The enigmatic ISA that is actually a lucrative opportunity when used correctly.
What does it stand for?
ISA = Individual savings account
What is it?
Simply, an account for UK residents to open and use as either a savings or investment vehicle.
What is the difference between a “Cash ISA” and “Stocks & Shares ISA”?
A cash ISA is an account that effectively just holds your cash, whereas a stocks & shares ISA allows your money to be invested into any asset of your choosing.
What are the pros & cons to a “Cash ISA”?
Benefit – it is no different from a savings account so people tend to use it to place their lump sum of money somewhere for safe keeping or for quick access (e.g. Emergency fund or house deposit).
Downside – it will earn very little interest, as the current rate is around a ‘generous’ 0.01%; therefore, although there is no risk of the nominal value of your money decreasing, it is losing value in real terms because inflation is around 8%.
What are the pros & cons to a “Stocks&Shares ISA”?
Benefit – there is a plethora of different ISAs to choose from, allowing you to place your money into shares of a business or index (a basket of businesses, e.g. FTSE 100*), bonds (government IOUs), property and much more!
*Financial Times Stock Exchange 100 Index – tracks the top 100 companies within the UK, so if you invest with this index you can benefit from the profits these businesses make.
Downside – with any investment your money is at risk so there is a chance that you might not get back the full amount you originally put in, however, this is where you need to assess your risk appetite, as there is full spectrum of ISAs that fall along the risk scale. Read my blog post on ‘How Risky are You‘ for more on this.
Why invest in an ISA?
The main reason for investing in an ISA is that any profits gained will not be taxed.
Yes, you read this correctly…it’s TAX FREE!
This is an unbelievably good deal given the fact we are taxed on virtually everything these days. The UK Government do this to encourage people to invest in its economy and businesses to boost GDP (gross domestic product…….throwback to geography GCSEs!!!).
You might have heard ISAs being referred to as a ‘tax-wrapper’ account.
Where can I find an ISA?
I tend to avoid ISAs offered by banks, personally, as they offer a limited choice and the returns (i.e. profit) are quite low.
Look into setting up an ISA with other investment platforms, such as: interactive investor, AJ bell, Vanguard, Legal&General or Hargreaves Lansdown (just to name a few). Remember – this is not financial advice.
Go! Take action now!
Read this post – Eggs & Diversification – and this one – Idiot’s guide to investing – to get an idea of what choices are out there.
Things to note:
You can only put in a maximum of £20,000 a year into your ISA, which is more than enough for most people but restrictive for a few.

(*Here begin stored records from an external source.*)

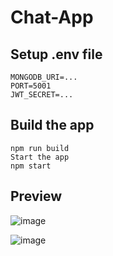 # Chat-App

## Setup .env file
```
MONGODB_URI=...
PORT=5001
JWT_SECRET=...
```
## Build the app
```
npm run build
Start the app
npm start
```

## Preview
![image](https://github.com/user-attachments/assets/fd16fada-b043-48ce-9714-3fa207b8fe02)

![image](https://github.com/user-attachments/assets/73906fe4-4d40-4fd4-8f2c-50943a0cb10c)

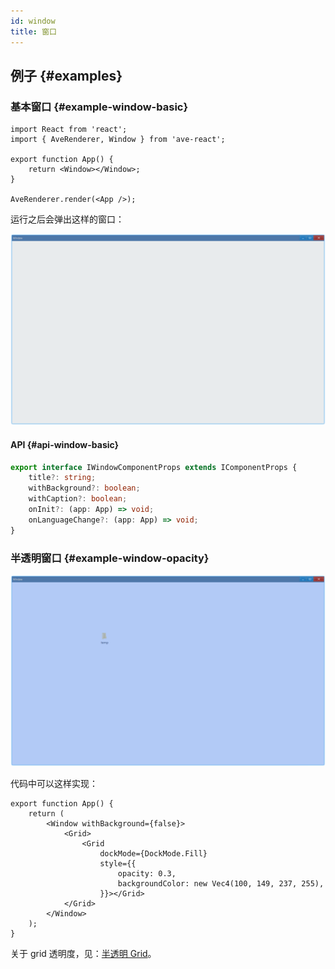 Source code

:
 ```yaml
---
id: window
title: 窗口
---
```


<!-- ## 简介 {#introduction}

TODO：以后添加对窗口的说明 -->

## 例子 {#examples}

### 基本窗口 {#example-window-basic}

```tsx
import React from 'react';
import { AveRenderer, Window } from 'ave-react';

export function App() {
    return <Window></Window>;
}

AveRenderer.render(<App />);
```

运行之后会弹出这样的窗口：

![window basic](./assets/window-basic.png)

#### API {#api-window-basic}

```ts
export interface IWindowComponentProps extends IComponentProps {
    title?: string;
    withBackground?: boolean;
    withCaption?: boolean;
    onInit?: (app: App) => void;
    onLanguageChange?: (app: App) => void;
}
```

### 半透明窗口 {#example-window-opacity}

![window opacity](./assets/window-opacity.png)

代码中可以这样实现：

```tsx {24,33}
export function App() {
    return (
        <Window withBackground={false}>
            <Grid>
                <Grid
                    dockMode={DockMode.Fill}
                    style={{
                        opacity: 0.3,
                        backgroundColor: new Vec4(100, 149, 237, 255),
                    }}></Grid>
            </Grid>
        </Window>
    );
}
```

关于 grid 透明度，见：[半透明 Grid](layout#example-grid-opacity)。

You can either deposit money as a lump sum any time during that ISA tax year or setup a direct debit of a maximum £1,666.67 per month (12 x £1,666,67 = £20k).
Annoyingly, you can only invest in one ISA account each tax year, which runs from March to the following April.
I do appreciate this is a rather dry topic but a lot of people are unaware of what ISAs are and how beneficial they can be when utilised properly!
April 2021 – a new tax year! Hoorah!
Spend less than you earn and invest the difference into your ISA.